In the 60s and 70s, when I was growing up, it was normal and usual for children to be seen out on their own or in small groups. At the age of 9, for example, I used to walk about 3/4 of a mile each way to school and back with my 5-year-old sister. The vast majority of children did the same, so there was a steady stream of us all converging on the school at the same time each morning and heading away from it in the afternoons: it was highly unusual for primary school children to be driven to school.

I have a granddaughter who's 8. The school is about the same distance from her home as mine was - but I would not be happy about her walking there alone. It would involve crossing several busy roads, albeit with traffic-lighted crossings on the busiest.
In the 60s there were lollipop ladies/men all over the place at the places where large numbers of children were known to be crossing. These days, there are none, as it's a rare thing for children to be walking. A child walking to school would be very much alone, without the safety in numbers that I and my peers benefited from. That, I think, would make her very vulnerable.

lazylinguist · 15/10/2019 10:51

I don't think it's more dangerous. As people have pointed out, pedestrian car accidents have gone down massively. More cars doesn't equal more pedestrians hit by cars.
Some areas have always been dangerous, others change over time. I'm 48 and live in a village and lived in a village (at the opposite end of the country)as a child. We played out then, kids here play out now. I think the main increase in danger is from interactions over the internet, not being outside in the real world.

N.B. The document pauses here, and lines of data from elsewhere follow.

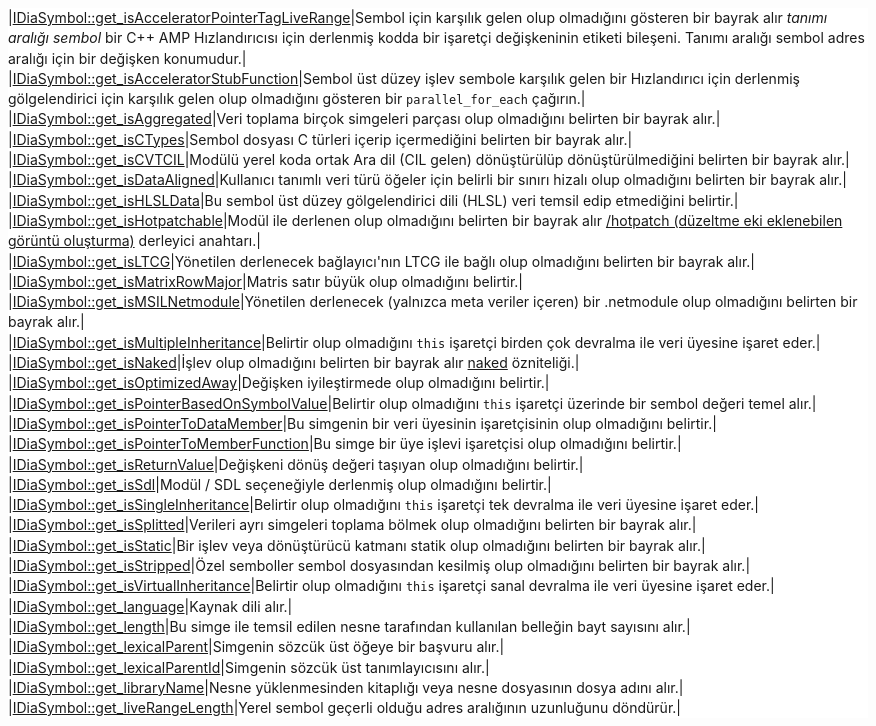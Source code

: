 |[IDiaSymbol::get_isAcceleratorPointerTagLiveRange](../../debugger/debug-interface-access/idiasymbol-get-isacceleratorpointertagliverange.md)|Sembol için karşılık gelen olup olmadığını gösteren bir bayrak alır *tanımı aralığı sembol* bir C++ AMP Hızlandırıcısı için derlenmiş kodda bir işaretçi değişkeninin etiketi bileşeni. Tanımı aralığı sembol adres aralığı için bir değişken konumudur.|  
|[IDiaSymbol::get_isAcceleratorStubFunction](../../debugger/debug-interface-access/idiasymbol-get-isacceleratorstubfunction.md)|Sembol üst düzey işlev sembole karşılık gelen bir Hızlandırıcı için derlenmiş gölgelendirici için karşılık gelen olup olmadığını gösteren bir `parallel_for_each` çağırın.|  
|[IDiaSymbol::get_isAggregated](../../debugger/debug-interface-access/idiasymbol-get-isaggregated.md)|Veri toplama birçok simgeleri parçası olup olmadığını belirten bir bayrak alır.|  
|[IDiaSymbol::get_isCTypes](../../debugger/debug-interface-access/idiasymbol-get-isctypes.md)|Sembol dosyası C türleri içerip içermediğini belirten bir bayrak alır.|  
|[IDiaSymbol::get_isCVTCIL](../../debugger/debug-interface-access/idiasymbol-get-iscvtcil.md)|Modülü yerel koda ortak Ara dil (CIL gelen) dönüştürülüp dönüştürülmediğini belirten bir bayrak alır.|  
|[IDiaSymbol::get_isDataAligned](../../debugger/debug-interface-access/idiasymbol-get-isdataaligned.md)|Kullanıcı tanımlı veri türü öğeler için belirli bir sınırı hizalı olup olmadığını belirten bir bayrak alır.|  
|[IDiaSymbol::get_isHLSLData](../../debugger/debug-interface-access/idiasymbol-get-ishlsldata.md)|Bu sembol üst düzey gölgelendirici dili (HLSL) veri temsil edip etmediğini belirtir.|  
|[IDiaSymbol::get_isHotpatchable](../../debugger/debug-interface-access/idiasymbol-get-ishotpatchable.md)|Modül ile derlenen olup olmadığını belirten bir bayrak alır [/hotpatch (düzeltme eki eklenebilen görüntü oluşturma)](http://msdn.microsoft.com/library/aad539b6-c053-4c78-8682-853d98327798) derleyici anahtarı.|  
|[IDiaSymbol::get_isLTCG](../../debugger/debug-interface-access/idiasymbol-get-isltcg.md)|Yönetilen derlenecek bağlayıcı'nın LTCG ile bağlı olup olmadığını belirten bir bayrak alır.|  
|[IDiaSymbol::get_isMatrixRowMajor](../../debugger/debug-interface-access/idiasymbol-get-ismatrixrowmajor.md)|Matris satır büyük olup olmadığını belirtir.|  
|[IDiaSymbol::get_isMSILNetmodule](../../debugger/debug-interface-access/idiasymbol-get-ismsilnetmodule.md)|Yönetilen derlenecek (yalnızca meta veriler içeren) bir .netmodule olup olmadığını belirten bir bayrak alır.|  
|[IDiaSymbol::get_isMultipleInheritance](../../debugger/debug-interface-access/idiasymbol-get-ismultipleinheritance.md)|Belirtir olup olmadığını `this` işaretçi birden çok devralma ile veri üyesine işaret eder.|  
|[IDiaSymbol::get_isNaked](../../debugger/debug-interface-access/idiasymbol-get-isnaked.md)|İşlev olup olmadığını belirten bir bayrak alır [naked](http://msdn.microsoft.com/library/69723241-05e1-439b-868e-20a83a16ab6d) özniteliği.|  
|[IDiaSymbol::get_isOptimizedAway](../../debugger/debug-interface-access/idiasymbol-get-isoptimizedaway.md)|Değişken iyileştirmede olup olmadığını belirtir.|  
|[IDiaSymbol::get_isPointerBasedOnSymbolValue](../../debugger/debug-interface-access/idiasymbol-get-ispointerbasedonsymbolvalue.md)|Belirtir olup olmadığını `this` işaretçi üzerinde bir sembol değeri temel alır.|  
|[IDiaSymbol::get_isPointerToDataMember](../../debugger/debug-interface-access/idiasymbol-get-ispointertodatamember.md)|Bu simgenin bir veri üyesinin işaretçisinin olup olmadığını belirtir.|  
|[IDiaSymbol::get_isPointerToMemberFunction](../../debugger/debug-interface-access/idiasymbol-get-ispointertomemberfunction.md)|Bu simge bir üye işlevi işaretçisi olup olmadığını belirtir.|  
|[IDiaSymbol::get_isReturnValue](../../debugger/debug-interface-access/idiasymbol-get-isreturnvalue.md)|Değişkeni dönüş değeri taşıyan olup olmadığını belirtir.|  
|[IDiaSymbol::get_isSdl](../../debugger/debug-interface-access/idiasymbol-get-issdl.md)|Modül / SDL seçeneğiyle derlenmiş olup olmadığını belirtir.|  
|[IDiaSymbol::get_isSingleInheritance](../../debugger/debug-interface-access/idiasymbol-get-issingleinheritance.md)|Belirtir olup olmadığını `this` işaretçi tek devralma ile veri üyesine işaret eder.|  
|[IDiaSymbol::get_isSplitted](../../debugger/debug-interface-access/idiasymbol-get-issplitted.md)|Verileri ayrı simgeleri toplama bölmek olup olmadığını belirten bir bayrak alır.|  
|[IDiaSymbol::get_isStatic](../../debugger/debug-interface-access/idiasymbol-get-isstatic.md)|Bir işlev veya dönüştürücü katmanı statik olup olmadığını belirten bir bayrak alır.|  
|[IDiaSymbol::get_isStripped](../../debugger/debug-interface-access/idiasymbol-get-isstripped.md)|Özel semboller sembol dosyasından kesilmiş olup olmadığını belirten bir bayrak alır.|  
|[IDiaSymbol::get_isVirtualInheritance](../../debugger/debug-interface-access/idiasymbol-get-isvirtualinheritance.md)|Belirtir olup olmadığını `this` işaretçi sanal devralma ile veri üyesine işaret eder.|  
|[IDiaSymbol::get_language](../../debugger/debug-interface-access/idiasymbol-get-language.md)|Kaynak dili alır.|  
|[IDiaSymbol::get_length](../../debugger/debug-interface-access/idiasymbol-get-length.md)|Bu simge ile temsil edilen nesne tarafından kullanılan belleğin bayt sayısını alır.|  
|[IDiaSymbol::get_lexicalParent](../../debugger/debug-interface-access/idiasymbol-get-lexicalparent.md)|Simgenin sözcük üst öğeye bir başvuru alır.|  
|[IDiaSymbol::get_lexicalParentId](../../debugger/debug-interface-access/idiasymbol-get-lexicalparentid.md)|Simgenin sözcük üst tanımlayıcısını alır.|  
|[IDiaSymbol::get_libraryName](../../debugger/debug-interface-access/idiasymbol-get-libraryname.md)|Nesne yüklenmesinden kitaplığı veya nesne dosyasının dosya adını alır.|  
|[IDiaSymbol::get_liveRangeLength](../../debugger/debug-interface-access/idiasymbol-get-liverangelength.md)|Yerel sembol geçerli olduğu adres aralığının uzunluğunu döndürür.|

EmeraldShamrock · 15/10/2019 13:26

It depends where you live really.
The bigger cities have had a huge increase in violence, the gap between the haves and have nots is bigger than ever. In cities people tend to keep their head down not look out for each other.
Last week I intervened nicely between two addicts begging off a Autistic young man he was emptying his purse for them.
Yesterday a young child lost was screaming daddy his dad got off the bus from the middle doors with a big pram, the child hopped off before him got lost in the crowd, not one person looked at the young boy, he got through the crowd back on the front door of the bus, I hopped on behind him telling the bus driver to wait, he'd have drove off with the child.
I took him off the bus his dad was there panicking, the boy was shouting Daddy the whole time and no one stopped him.